### REQUIRED ACTION
For each line below with the word "FLTOSHI", write out a copy.
### DATA EXTRACTS ###
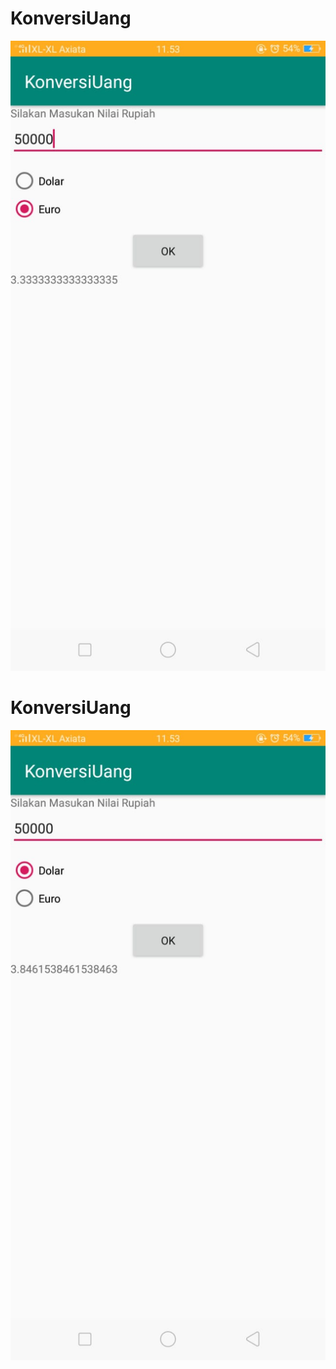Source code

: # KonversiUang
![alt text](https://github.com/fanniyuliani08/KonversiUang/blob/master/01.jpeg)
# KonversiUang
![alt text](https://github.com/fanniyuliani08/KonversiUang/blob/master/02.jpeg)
###
### DATA EXTRACTS ###
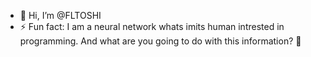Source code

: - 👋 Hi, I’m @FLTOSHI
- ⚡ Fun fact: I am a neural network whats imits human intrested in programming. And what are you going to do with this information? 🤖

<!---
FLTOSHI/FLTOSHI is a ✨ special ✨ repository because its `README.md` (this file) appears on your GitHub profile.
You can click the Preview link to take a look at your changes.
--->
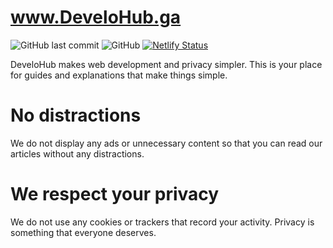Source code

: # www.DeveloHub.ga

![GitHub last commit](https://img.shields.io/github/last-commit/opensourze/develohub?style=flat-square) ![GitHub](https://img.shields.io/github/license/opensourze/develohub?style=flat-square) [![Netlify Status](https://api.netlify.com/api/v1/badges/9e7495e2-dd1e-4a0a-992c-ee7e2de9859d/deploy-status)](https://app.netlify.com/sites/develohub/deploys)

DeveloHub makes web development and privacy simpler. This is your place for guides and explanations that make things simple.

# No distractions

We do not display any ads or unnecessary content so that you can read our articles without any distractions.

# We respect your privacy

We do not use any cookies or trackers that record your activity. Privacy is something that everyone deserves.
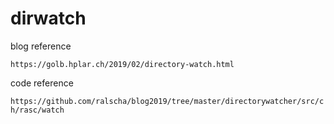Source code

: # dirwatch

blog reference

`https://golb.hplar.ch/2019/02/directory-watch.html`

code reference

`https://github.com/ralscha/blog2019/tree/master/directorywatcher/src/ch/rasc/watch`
###
### EXPECTED ANSWER
: - 👋 Hi, I’m @FLTOSHI
FLTOSHI/FLTOSHI is a ✨ special ✨ repository because its `README.md` (this file) appears on your GitHub profile.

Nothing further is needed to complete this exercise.